Training image-based object detectors presents formidable challenges, as it entails not only the complexities of object detection but also the added intricacies of precisely localizing objects within potentially diverse and noisy environments. However, the collection of imagery itself can often be straightforward; for instance, cameras mounted in vehicles can effortlessly capture vast amounts of data in various real-world scenarios. In light of this, we introduce a groundbreaking method for training single-stage object detectors through unsupervised/self-supervised learning. Our state-of-the-art approach has the potential to revolutionize the labeling process, substantially reducing the time and cost associated with manual annotation. Furthermore, it paves the way for previously unattainable research opportunities, particularly for large, diverse, and challenging datasets lacking extensive labels. In contrast to prevalent unsupervised learning methods that primarily target classification tasks, our approach takes on the unique challenge of object detection. We pioneer the concept of intra-image contrastive learning alongside inter-image counterparts, enabling the acquisition of crucial location information essential for object detection. The method adeptly learns and represents this location information, yielding informative heatmaps. Our results showcase an outstanding accuracy of \textbf{89.2\%}, marking a significant breakthrough of approximately \textbf{15x} over random initialization in the realm of unsupervised object detection within the field of computer vision.

Figures (5)

• Figure 1: The diagram illustrates the interplay between our two pipelines. In the upper pipeline, refered to as Pipeline 1, we begin with input data $x_i$ and proceed to process the image, ultimately generating a representation suitable for deployment in our Anchor-Based NT-Xent loss. Similarly, the lower pipeline, referred to as Pipeline 2, takes the input $x_j$ and conducts image processing operations, culminating in the extraction of FPN outputs. These FPN outputs are thoughtfully curated to identify positive and negative samples within the image, as depicted below.
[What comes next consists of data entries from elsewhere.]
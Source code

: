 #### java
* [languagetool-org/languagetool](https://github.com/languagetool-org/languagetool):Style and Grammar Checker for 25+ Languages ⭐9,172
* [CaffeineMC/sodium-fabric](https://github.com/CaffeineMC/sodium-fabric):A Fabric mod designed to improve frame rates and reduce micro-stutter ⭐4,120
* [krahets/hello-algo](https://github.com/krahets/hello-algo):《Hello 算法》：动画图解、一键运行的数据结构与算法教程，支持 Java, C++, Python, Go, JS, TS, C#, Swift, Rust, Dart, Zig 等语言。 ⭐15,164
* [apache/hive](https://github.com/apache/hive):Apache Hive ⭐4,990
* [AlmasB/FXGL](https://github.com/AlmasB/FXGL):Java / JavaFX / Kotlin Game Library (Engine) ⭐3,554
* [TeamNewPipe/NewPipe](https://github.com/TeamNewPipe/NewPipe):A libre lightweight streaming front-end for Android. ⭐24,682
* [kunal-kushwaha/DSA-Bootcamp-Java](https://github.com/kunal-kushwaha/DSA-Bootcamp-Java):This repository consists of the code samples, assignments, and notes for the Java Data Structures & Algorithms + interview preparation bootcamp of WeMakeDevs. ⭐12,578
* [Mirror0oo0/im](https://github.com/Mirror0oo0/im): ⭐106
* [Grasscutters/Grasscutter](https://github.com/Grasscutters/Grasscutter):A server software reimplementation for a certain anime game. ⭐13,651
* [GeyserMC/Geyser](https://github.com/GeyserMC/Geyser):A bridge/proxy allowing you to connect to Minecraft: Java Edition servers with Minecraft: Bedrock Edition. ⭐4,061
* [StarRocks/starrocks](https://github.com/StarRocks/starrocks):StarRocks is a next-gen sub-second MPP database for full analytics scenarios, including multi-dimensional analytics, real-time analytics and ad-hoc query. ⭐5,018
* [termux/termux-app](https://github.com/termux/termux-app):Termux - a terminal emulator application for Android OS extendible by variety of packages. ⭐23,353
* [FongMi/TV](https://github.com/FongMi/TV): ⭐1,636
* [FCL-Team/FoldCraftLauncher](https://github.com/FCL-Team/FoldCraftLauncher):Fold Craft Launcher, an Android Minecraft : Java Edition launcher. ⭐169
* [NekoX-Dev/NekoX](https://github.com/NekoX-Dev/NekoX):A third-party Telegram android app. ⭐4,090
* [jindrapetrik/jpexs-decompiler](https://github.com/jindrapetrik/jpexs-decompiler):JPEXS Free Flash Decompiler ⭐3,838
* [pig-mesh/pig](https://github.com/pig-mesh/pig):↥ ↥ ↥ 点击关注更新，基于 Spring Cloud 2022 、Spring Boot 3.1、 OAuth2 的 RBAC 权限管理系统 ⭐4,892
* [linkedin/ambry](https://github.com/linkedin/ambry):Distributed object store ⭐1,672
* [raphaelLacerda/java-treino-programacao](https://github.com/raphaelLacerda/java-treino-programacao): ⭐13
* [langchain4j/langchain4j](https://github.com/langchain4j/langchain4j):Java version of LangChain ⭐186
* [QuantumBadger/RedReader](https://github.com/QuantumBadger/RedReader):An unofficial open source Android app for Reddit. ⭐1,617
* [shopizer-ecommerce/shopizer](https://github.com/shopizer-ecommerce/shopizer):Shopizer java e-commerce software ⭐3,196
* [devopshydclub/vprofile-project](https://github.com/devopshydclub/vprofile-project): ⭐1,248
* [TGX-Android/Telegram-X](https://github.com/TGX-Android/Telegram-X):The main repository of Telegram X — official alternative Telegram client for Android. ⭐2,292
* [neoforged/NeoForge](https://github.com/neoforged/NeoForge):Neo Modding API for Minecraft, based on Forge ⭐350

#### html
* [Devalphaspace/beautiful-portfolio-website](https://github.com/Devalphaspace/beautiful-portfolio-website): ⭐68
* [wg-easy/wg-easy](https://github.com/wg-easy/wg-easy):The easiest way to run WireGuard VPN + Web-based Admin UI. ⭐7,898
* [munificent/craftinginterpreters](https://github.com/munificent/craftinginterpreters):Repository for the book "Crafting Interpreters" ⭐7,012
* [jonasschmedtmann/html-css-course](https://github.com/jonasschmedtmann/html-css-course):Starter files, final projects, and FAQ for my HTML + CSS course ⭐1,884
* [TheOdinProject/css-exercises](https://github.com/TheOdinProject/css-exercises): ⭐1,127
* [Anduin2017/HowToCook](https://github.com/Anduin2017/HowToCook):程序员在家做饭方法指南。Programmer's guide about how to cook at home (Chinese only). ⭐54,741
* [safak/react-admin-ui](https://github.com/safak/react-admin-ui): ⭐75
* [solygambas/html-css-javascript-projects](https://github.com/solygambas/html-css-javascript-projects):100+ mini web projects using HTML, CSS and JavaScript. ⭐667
• Figure 2: Selection of embeddings from FPN layers
• Figure 3: Augmentations
• Figure 4: In this visual representation, we present the model's output per layer. Our approach involves showcasing the representations obtained at each layer of the Feature Pyramid Network (FPN) and distributing the corresponding similarities, centered around the FPN grid cells, across the entire image. This approach enables the generation of heatmaps for each layer of the FPN, providing valuable insights into the model's hierarchical feature representations.
• Figure 5: This figure shows a grid of images gathered after selecting a crop within the dataset and searching the top10 similar images. The selected crop is passed to the RetinaNet to produce a representation and the highest similarity images are process on a batch to produce the FPN outputs used to compare and execute the selection.